Green groups eligible for class-action lawsuits
About 700 domestic environmental groups are now eligible to sue polluters through class-action lawsuits, after the Supreme People's Court issued a new judicial interpretation on dealing with such cases yesterday - less than a week after the country's revised environmental law took effect.
The interpretation, effective from today, is aimed at clearing legal obstacles - such as high litigation costs and difficulties in producing evidence - for green groups to take on polluters, as well as overcoming local protectionism that has provided shelter for polluting factories, legal experts said.
Zheng Xuelin, head of the environmental tribunal under the supreme court, told a press conference in Beijing yesterday that he expected the number of environmental class-action lawsuits to increase, following years of struggle by mainland environmental activists trying to sue polluters.

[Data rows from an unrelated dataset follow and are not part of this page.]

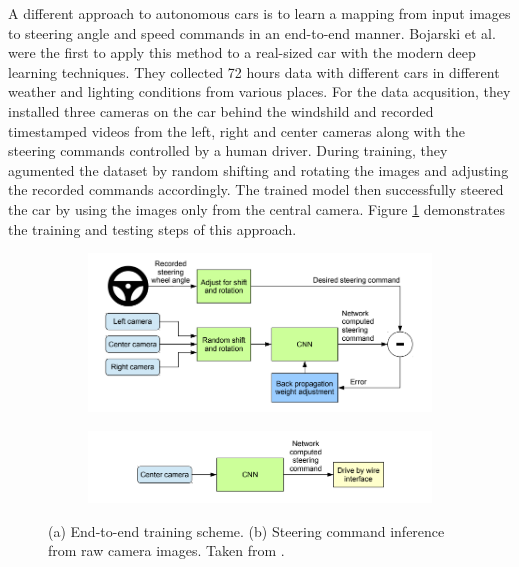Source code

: A different approach to autonomous cars is to learn a mapping from input images
to steering angle and speed commands in an end-to-end manner. Bojarski et al.
\cite{Bojarski2016EndTE} were the first to apply this method to a real-sized
car with the modern deep learning techniques. They collected 72 hours data
with different cars in different weather and lighting conditions from various
places. For the data acqusition, they installed three cameras on the car behind
the windshild and recorded timestamped videos from the left, right and center
cameras along with the steering commands controlled by a human driver. During
training, they agumented the dataset by random shifting and rotating the images
and adjusting the recorded commands accordingly. The trained model then
successfully steered the car by using the images only from the central camera.
Figure \ref{figure:end-to-end-network} demonstrates the training and testing
steps of this approach.

\begin{figure}[h]
  \centering
  \begin{subfigure}[b]{1.0\linewidth}
    \includegraphics[width=\linewidth]{figures/end-to-end-training.png}
    \caption{}
  \end{subfigure}
  \begin{subfigure}[b]{1.0\linewidth}
    \includegraphics[width=\linewidth]{figures/end-to-end-inference.png}
    \caption{}
  \end{subfigure}
  \caption[End-to-end training and inference]{(a) End-to-end training scheme.
    (b) Steering command inference from raw camera images. Taken from
    \cite{Bojarski2016EndTE}.}
  \label{figure:end-to-end-network}
\end{figure}

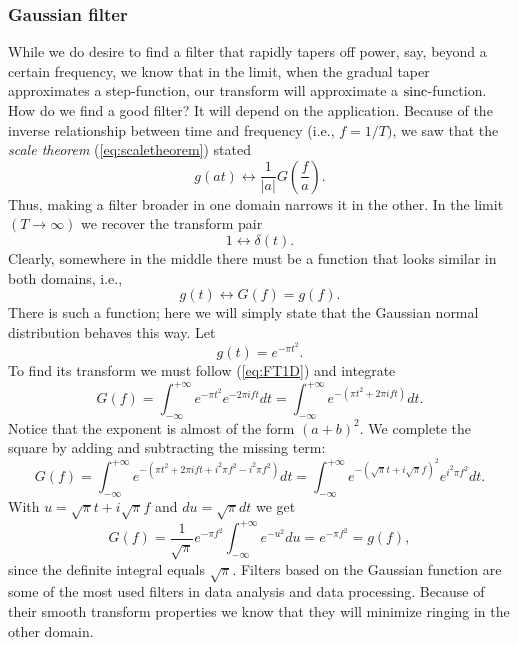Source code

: \subsubsection{Gaussian filter}
\label{sec:gaussianfilter}
While we do desire to find a filter that rapidly tapers off power, say, beyond a certain
frequency, we know that in the limit, when the gradual taper approximates a step-function,
our transform will approximate a $\operatorname{sinc}$-function. How do we find a good filter?
It will depend on the application. Because of the inverse relationship between time and frequency (i.e., $f =
1/T)$, we saw that the \emph{scale theorem} (\ref{eq:scaletheorem}) stated
$$
g(at)\leftrightarrow \frac{1}{|a|} G \left (\frac{f}{a} \right ).
$$
Thus, making a filter broader in one domain narrows it in the other. In the limit $(T \rightarrow \infty )$
we recover the transform pair
$$
1 \leftrightarrow \delta(t).
$$
Clearly, somewhere in the middle there must be a function that looks similar in both
domains, i.e.,
$$
g(t) \leftrightarrow G(f) = g(f).
$$
There is such a function; here we will simply state that the Gaussian normal distribution
behaves this way. Let
$$
g(t)=e^{-\pi t^2}.
$$
To find its transform we must follow (\ref{eq:FT1D}) and integrate
$$
G(f) = \int^{+ \infty}_{-\infty}
e ^{- \pi t^2} e ^{-2 \pi ift} dt =
\int ^{+ \infty}_{-\infty}
e^{-(\pi t ^2 + 2 \pi ift)}
dt.
$$
Notice that the exponent is almost of the form $(a+b)^2$. We complete the square by adding and
subtracting the missing term:
$$
G(f) = \int^{+ \infty}_{-\infty} e ^{-( \pi t ^2 + 2 \pi ift + i^2 \pi f ^2 -i ^2 \pi f^2)}
dt = \displaystyle \int ^{+ \infty}_{-\infty} e^{-( \sqrt{\pi} t + i \sqrt{\pi} f ) ^2 } e^{i^2 \pi f^2} dt.
$$
With $u = \sqrt{ \pi} t + i \sqrt{\pi} f $ and $du = \sqrt{\pi} dt$ we get
\begin{equation}
G(f) = \frac{1}{\sqrt{\pi}} e ^{- \pi f^2} \int ^{+ \infty}_{-\infty} e^{-u^2} du = e ^{- \pi f^2} = g (f),
\label{eq:gaussfilt1d}
\end{equation}
since the definite integral equals $\sqrt{\pi}$.  Filters based on the Gaussian function are some of the most used filters in data analysis and
data processing. Because of their smooth transform properties we know that they will
minimize ringing in the other domain.

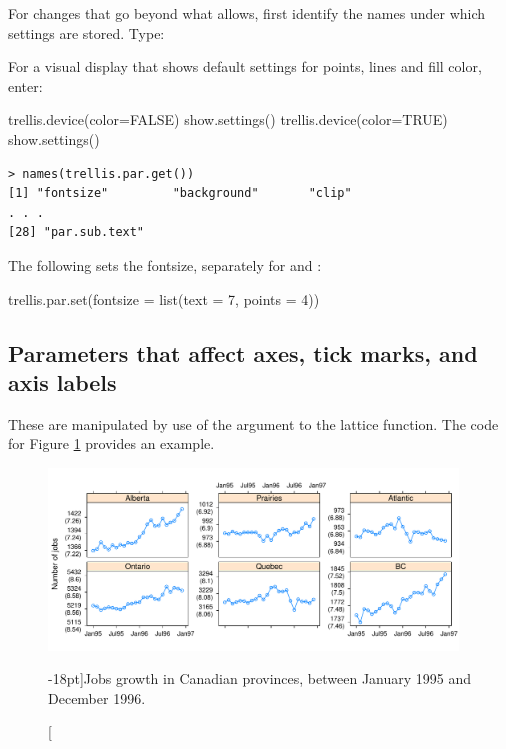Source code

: For changes that go beyond what  allows, first
identify the names under which settings are stored. Type:
\begin{marginfigure}
For a visual display that shows default settings for
  points, lines and fill color, enter:
\begin{Schunk}
\begin{Sinput}
trellis.device(color=FALSE)
show.settings()
trellis.device(color=TRUE)
show.settings()
\end{Sinput}
\end{Schunk}
\end{marginfigure}
\begin{verbatim}
> names(trellis.par.get())
[1] "fontsize"         "background"       "clip"
. . .
[28] "par.sub.text"
\end{verbatim}

The following sets the fontsize, separately for  and
:\\[-6pt]

\noindent
\begin{minipage}[t]{1.175\textwidth}
\begin{Schunk}
\begin{Sinput}
trellis.par.set(fontsize = list(text = 7,
                                points = 4))
\end{Sinput}
\end{Schunk}
\end{minipage}

\subsection*{Parameters that affect axes, tick marks, and axis labels}
\label{ss:lattice-axis}

These are manipulated by use of the  argument to
the lattice function. The code for Figure \ref{fig:jobsplot}
provides an example.
\begin{figure}[h]
\begin{Schunk}


\centerline{\includegraphics[width=0.97\textwidth]{figs/09-jobsplot-1} }

\end{Schunk}
\caption[][-18pt]{Jobs growth in Canadian provinces, between January 1995
  and December 1996.}\label{fig:jobsplot}
\vspace*{18pt}
\end{figure}

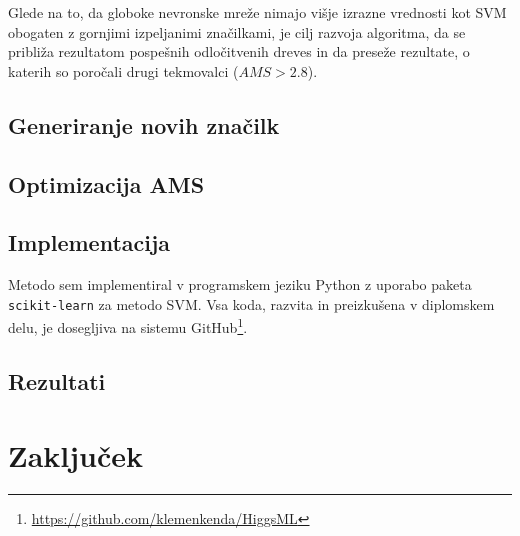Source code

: \documentclass[11pt,a4paper,openany]{book}
\begin{document}
Glede na to, da globoke nevronske mreže nimajo višje izrazne vrednosti kot SVM obogaten z gornjimi izpeljanimi značilkami, je cilj razvoja algoritma, da se približa rezultatom pospešnih odločitvenih dreves in da preseže rezultate, o katerih so poročali drugi tekmovalci ($AMS > 2.8$).


\section{Generiranje novih značilk}
 \cite{Adam-Bourdarios14}

\section{Optimizacija AMS}

\section{Implementacija}
Metodo sem implementiral v programskem jeziku Python z uporabo paketa \texttt{scikit-learn}\cite{scikit-learn} za metodo SVM. Vsa koda, razvita in preizkušena v diplomskem delu, je dosegljiva na sistemu GitHub\footnote{\url{https://github.com/klemenkenda/HiggsML}}.


\section{Rezultati}




\chapter*{Zaključek}




\end{document}
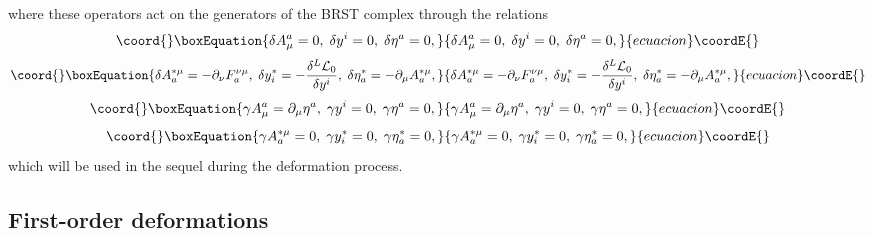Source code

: \documentclass[a4paper,12pt]{article}
\begin{document}
where these operators act on the generators of
the BRST complex through the
relations 
\begin{equation}\coord{}\boxEquation{
\delta A_{\mu }^{a}=0,\;\delta y^{i}=
0,\;\delta \eta ^{a}=0,  \label{4.5}
}{
\delta A_{\mu }^{a}=0,\;\delta y^{i}=
0,\;\delta \eta ^{a}=0,  }{ecuacion}\coordE{}\end{equation}
\begin{equation}\coord{}\boxEquation{
\delta A_{a}^{*\mu }=
-\partial _{\nu }F_{a}^{\nu \mu },\;\delta y_{i}^{*}=-
\frac{\delta ^{L}{\mathcal{L}}_{0}}{\delta y^{i}},
\;\delta \eta _{a}^{*}=
-\partial _{\mu }A_{a}^{*\mu },  \label{4.6}
}{
\delta A_{a}^{*\mu }=
-\partial _{\nu }F_{a}^{\nu \mu },\;\delta y_{i}^{*}=-
\frac{\delta ^{L}{\mathcal{L}}_{0}}{\delta y^{i}},
\;\delta \eta _{a}^{*}=
-\partial _{\mu }A_{a}^{*\mu },  }{ecuacion}\coordE{}\end{equation}
\begin{equation}\coord{}\boxEquation{
\gamma A_{\mu }^{a}=
\partial _{\mu }\eta ^{a},\;\gamma y^{i}=0,\;\gamma \eta
^{a}=0,  \label{4.7}
}{
\gamma A_{\mu }^{a}=
\partial _{\mu }\eta ^{a},\;\gamma y^{i}=0,\;\gamma \eta
^{a}=0,  }{ecuacion}\coordE{}\end{equation}
\begin{equation}\coord{}\boxEquation{
\gamma A_{a}^{*\mu }=0,\;\gamma y_{i}^{*}=
0,\;\gamma \eta _{a}^{*}=0,
\label{4.8}
}{
\gamma A_{a}^{*\mu }=0,\;\gamma y_{i}^{*}=
0,\;\gamma \eta _{a}^{*}=0,
}{ecuacion}\coordE{}\end{equation}
which will be used in the sequel during
the deformation process.

\subsection{First-order deformations}
\end{document}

The interpretation says such class-action lawsuits will be dealt with by intermediate people's courts, rather than local courts, as these courts may not have the capacity to handle such cases and may have a tendency to protect local enterprises, said the Supreme People's Court spokesman Sun Jungong.
Plaintiffs are now allowed to apply for a delay or exemption of litigation payment to courts, while defendants will cover other litigation costs and other expenses such as fees for lawyers and testing of evidence.
Experts say the interpretation will help to involve more legal professionals in the fight against pollution.
The judicial interpretation also shifts the "burden of proof" in environmental class-action lawsuits to the defendants, who will now have to prove they did not cause environmental damage or health hazards, Zheng said.
The interpretation also includes a provision that allows courts to order defendants to stop polluting, a concept new to the mainland legal system, noted Wang Canfa, an environmental law professor at China University of Political Science and Law. "This is similar to issuing an injunction in Western countries, which is new to China," said Wang.
Previously, local governments could issue administrative orders asking factories to stop polluting, but these did not have the same legal force, he explained.
Organisations dedicated to environmental protection that have been registered with city-level governments and have been in operation for at least five years without any record of law-breaking are eligible to sue.
They are also allowed to sue polluters outside their registered city, according to the judicial interpretation.